▶ [What to produce] For the records below, work out the number of lines holding "application" and reply with only that.
===== Available data
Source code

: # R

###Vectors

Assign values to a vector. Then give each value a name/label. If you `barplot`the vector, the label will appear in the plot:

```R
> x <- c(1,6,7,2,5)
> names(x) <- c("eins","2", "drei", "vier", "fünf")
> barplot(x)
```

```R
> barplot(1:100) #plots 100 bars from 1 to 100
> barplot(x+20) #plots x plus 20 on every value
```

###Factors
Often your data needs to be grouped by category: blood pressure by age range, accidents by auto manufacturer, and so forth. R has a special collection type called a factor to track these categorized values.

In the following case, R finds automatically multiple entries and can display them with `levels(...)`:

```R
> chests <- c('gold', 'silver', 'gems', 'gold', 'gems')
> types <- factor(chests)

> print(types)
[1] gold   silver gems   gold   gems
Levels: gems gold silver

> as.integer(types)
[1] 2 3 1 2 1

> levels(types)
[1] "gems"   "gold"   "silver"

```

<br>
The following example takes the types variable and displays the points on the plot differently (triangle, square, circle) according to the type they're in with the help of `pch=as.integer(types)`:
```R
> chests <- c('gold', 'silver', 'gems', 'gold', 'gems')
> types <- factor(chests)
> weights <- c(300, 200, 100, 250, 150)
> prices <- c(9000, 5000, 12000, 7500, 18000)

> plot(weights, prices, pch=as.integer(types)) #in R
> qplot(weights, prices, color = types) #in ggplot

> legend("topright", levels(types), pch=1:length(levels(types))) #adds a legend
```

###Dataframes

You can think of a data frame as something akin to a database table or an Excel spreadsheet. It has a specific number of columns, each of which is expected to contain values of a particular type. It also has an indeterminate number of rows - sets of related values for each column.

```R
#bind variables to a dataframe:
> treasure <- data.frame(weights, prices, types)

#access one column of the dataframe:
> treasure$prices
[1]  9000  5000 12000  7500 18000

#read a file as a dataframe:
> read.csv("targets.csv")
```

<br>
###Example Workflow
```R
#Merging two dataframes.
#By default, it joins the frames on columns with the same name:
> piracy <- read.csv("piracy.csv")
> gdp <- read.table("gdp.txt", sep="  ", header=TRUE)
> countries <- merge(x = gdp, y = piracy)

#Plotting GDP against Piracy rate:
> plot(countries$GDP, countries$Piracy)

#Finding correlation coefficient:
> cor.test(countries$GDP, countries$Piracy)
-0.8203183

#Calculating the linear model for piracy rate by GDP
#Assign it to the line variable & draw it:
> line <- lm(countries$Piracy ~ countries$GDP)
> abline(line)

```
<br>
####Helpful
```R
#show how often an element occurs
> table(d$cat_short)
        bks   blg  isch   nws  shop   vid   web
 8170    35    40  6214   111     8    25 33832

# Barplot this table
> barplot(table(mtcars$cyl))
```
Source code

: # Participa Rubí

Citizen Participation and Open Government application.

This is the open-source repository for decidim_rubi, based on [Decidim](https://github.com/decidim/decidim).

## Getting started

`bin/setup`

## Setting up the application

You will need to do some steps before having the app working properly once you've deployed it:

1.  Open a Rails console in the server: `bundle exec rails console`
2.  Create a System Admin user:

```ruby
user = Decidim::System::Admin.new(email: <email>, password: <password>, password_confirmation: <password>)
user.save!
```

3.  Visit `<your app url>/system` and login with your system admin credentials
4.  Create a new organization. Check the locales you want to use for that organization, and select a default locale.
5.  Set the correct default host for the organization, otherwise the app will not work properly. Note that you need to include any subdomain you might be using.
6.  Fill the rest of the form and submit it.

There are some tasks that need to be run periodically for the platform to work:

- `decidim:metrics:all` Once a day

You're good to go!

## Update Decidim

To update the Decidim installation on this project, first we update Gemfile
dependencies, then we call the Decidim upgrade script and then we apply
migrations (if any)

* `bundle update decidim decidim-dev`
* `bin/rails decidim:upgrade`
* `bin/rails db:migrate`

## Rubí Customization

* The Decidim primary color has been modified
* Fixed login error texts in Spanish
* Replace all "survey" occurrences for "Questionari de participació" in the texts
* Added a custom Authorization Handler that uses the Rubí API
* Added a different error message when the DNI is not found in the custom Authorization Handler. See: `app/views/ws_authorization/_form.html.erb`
==========
▶ [The answer] 2